不羁岁月 提交于 2019-11-27 17:06:26
CA3LE

I have very large databases with tens of thousands of tables some of which have up to 5GB of data in 10's of millions of entries. (I run a popular service)... I've always had headaches when backing up these databases. Using default mysqldump it quickly spirals the server load out of control and locks up everything... affecting my users. Trying to stop the process can lead to crashed tables and lots of downtime during recovery of those tables.

I now use...

mysqldump -u USER -p --single-transaction --quick --lock-tables=false DATABASE | gzip > OUTPUT.gz

The mysqldump reference at dev.mysql.com even says...

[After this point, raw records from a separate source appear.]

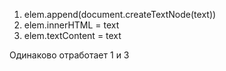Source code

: 1. elem.append(document.createTextNode(text))
2. elem.innerHTML = text
3. elem.textContent = text

Одинаково отработает 1 и 3
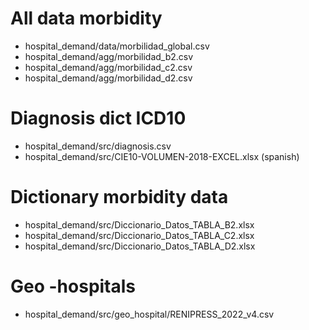 

# All data morbidity 
 - hospital_demand/data/morbilidad_global.csv
 - hospital_demand/agg/morbilidad_b2.csv
 - hospital_demand/agg/morbilidad_c2.csv
 - hospital_demand/agg/morbilidad_d2.csv

# Diagnosis dict ICD10
 - hospital_demand/src/diagnosis.csv
 - hospital_demand/src/CIE10-VOLUMEN-2018-EXCEL.xlsx (spanish)

# Dictionary morbidity data
 - hospital_demand/src/Diccionario_Datos_TABLA_B2.xlsx
 - hospital_demand/src/Diccionario_Datos_TABLA_C2.xlsx
 - hospital_demand/src/Diccionario_Datos_TABLA_D2.xlsx

# Geo -hospitals
 - hospital_demand/src/geo_hospital/RENIPRESS_2022_v4.csv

To dump large tables, you should combine the --single-transaction option with --quick.

Says nothing about that being dependent on the database being InnoDB, mine are myISAM and this worked beautifully for me. Server load was almost completely unaffected and my service ran like a Rolex during the entire process. If you have large databases and backing them up is affecting your end user... this IS the solution. ;)

If using InnoDB tables, use the --single-transaction and --quick options for mysqldump

Use nice and gzip command to execute the command at lowest priority.

nice -n 10 ionice -c2 -n 7 mysqldump db-name | gzip > db-name.sql.gz 
Darryl at NetHosted

You can prefix the mysqldump command with the following:

ionice -c3 nice -n19 mysqldump ...

Which will run it at low IO and CPU priority so should limit the impact of it.

Note, this will only delay the time between MySQL executing. The scripts themselves will still be as intensive as they were before, just with a longer break between scripts.